Juozas Ambrazevičius or Juozas Brazaitis (December 9, 1903 in Trakiškiai, Marijampolė parish – November 28, 1974 in South Orange, New Jersey), was a Lithuanian literary historian, better known for his political career and nationalistic views. He was the acting Prime Minister of the Provisional Government of Lithuania from June 23, 1941 to August 5, 1941.

Academic career

Ambrazevičius studied literature at the University of Lithuania in Kaunas and the University of Bonn. From 1927 he lectured on Lithuanian literature and folklore in Kaunas.

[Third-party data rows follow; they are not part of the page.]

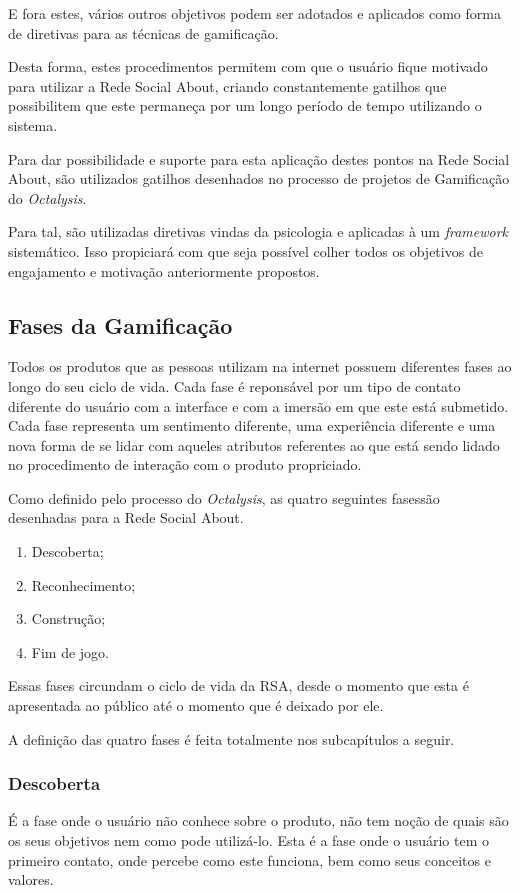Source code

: E fora
estes, vários outros  objetivos podem ser adotados e aplicados como forma
de diretivas para as técnicas de gamificação.

Desta forma, estes procedimentos permitem com que o usuário fique motivado
para utilizar a Rede Social About, criando constantemente gatilhos que possibilitem
que este permaneça por um longo período de tempo utilizando o sistema.

Para dar possibilidade e suporte para esta aplicação destes pontos na Rede
Social About, são utilizados gatilhos desenhados no processo de projetos
de Gamificação do \textit{Octalysis}.

Para tal, são utilizadas diretivas vindas da psicologia e aplicadas à um
\textit{framework} sistemático. Isso propiciará com que seja possível colher
todos os objetivos de engajamento e motivação anteriormente propostos.

\subsection{Fases da Gamificação}
\label{sub:fasesgamifição}
Todos os produtos que as pessoas utilizam na internet possuem diferentes
fases ao longo do seu ciclo de vida. Cada fase é reponsável por um tipo de contato diferente 
do usuário com a interface e com a imersão em que este está submetido.
Cada fase representa um sentimento diferente, uma experiência diferente
e uma nova forma de se lidar com aqueles atributos referentes ao que está
sendo lidado no procedimento de interação com o produto propriciado.

Como definido pelo processo do \textit{Octalysis}, as quatro seguintes fasessão 
desenhadas para a Rede Social About.

\begin{enumerate}
    \item Descoberta;
    \item Reconhecimento;
    \item Construção;
    \item Fim de jogo.
\end{enumerate}

Essas fases circundam o ciclo de vida da RSA, desde o momento que esta
é apresentada ao público até o momento que é deixado por ele. 

A definição das quatro fases é feita totalmente nos subcapítulos a seguir.

\subsubsection{Descoberta}
\label{sub:descoperta}
É a fase onde o usuário não conhece sobre o produto, não tem noção de quais são os
seus objetivos nem como pode utilizá-lo. Esta é a fase onde o usuário tem o primeiro
contato, onde percebe como este funciona, bem como seus conceitos e valores.

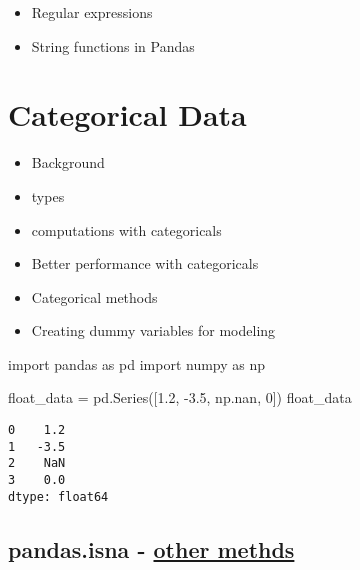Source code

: \documentclass[
  letterpaper,
  DIV=11,
  numbers=noendperiod]{scrreprt}
\newenvironment{Shaded}{\begin{snugshade}}{\end{snugshade}}
\newcommand{\DecValTok}[1]{\textcolor[rgb]{0.68,0.00,0.00}{#1}}
\newcommand{\FloatTok}[1]{\textcolor[rgb]{0.68,0.00,0.00}{#1}}
\newcommand{\ImportTok}[1]{\textcolor[rgb]{0.00,0.46,0.62}{#1}}
\newcommand{\NormalTok}[1]{\textcolor[rgb]{0.00,0.23,0.31}{#1}}
\newcommand{\OperatorTok}[1]{\textcolor[rgb]{0.37,0.37,0.37}{#1}}
\providecommand{\tightlist}{%
  \setlength{\itemsep}{0pt}\setlength{\parskip}{0pt}}\usepackage{longtable,booktabs,array}
\begin{document}
\begin{itemize}
\tightlist
\item
  Regular expressions
\item
  String functions in Pandas
\end{itemize}

\hypertarget{categorical-data}{%
\section{Categorical Data}\label{categorical-data}}

\begin{itemize}
\tightlist
\item
  Background
\item
  types
\item
  computations with categoricals
\item
  Better performance with categoricals
\item
  Categorical methods
\item
  Creating dummy variables for modeling
\end{itemize}

\begin{Shaded}
\begin{Highlighting}[]
\ImportTok{import}\NormalTok{ pandas }\ImportTok{as}\NormalTok{ pd}
\ImportTok{import}\NormalTok{ numpy }\ImportTok{as}\NormalTok{ np}
\end{Highlighting}
\end{Shaded}

\begin{Shaded}
\begin{Highlighting}[]
\NormalTok{float\_data }\OperatorTok{=}\NormalTok{ pd.Series([}\FloatTok{1.2}\NormalTok{, }\OperatorTok{{-}}\FloatTok{3.5}\NormalTok{, np.nan, }\DecValTok{0}\NormalTok{])}
\NormalTok{float\_data}
\end{Highlighting}
\end{Shaded}

\begin{verbatim}
0    1.2
1   -3.5
2    NaN
3    0.0
dtype: float64
\end{verbatim}

\hypertarget{pandas.isna---other-methds}{%
\subsection{\texorpdfstring{pandas.isna -
\href{https://learning.oreilly.com/library/view/python-for-data/9781098104023/ch07.html\#table_na_method}{other
methds}}{pandas.isna - other methds}}\label{pandas.isna---other-methds}}
\end{document}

By the end of the 1930s he got involved in numerous organizations for literature teachers and scientists. His major works include Theory of Literature (Literatūros teorija in 1930), two-volume A History of World Literature (Visoutinė literatūros istorija in 1931-1932), Vaižgantas (in 1936), three-volume New Readings (Naujieji skaitymai), Lithuanian Writers (Lietuvių rašytojai in 1938). He also worked on the editorial staff of national daily Lietuva (Lithuania) and Catholic daily XX amžius (The 20th Century). He would sometimes use pseudonym Servus to write for these newspapers. During World War II he edited an underground periodical Į laisvę (Towards Freedom) which he later revived in Germany and in the United States.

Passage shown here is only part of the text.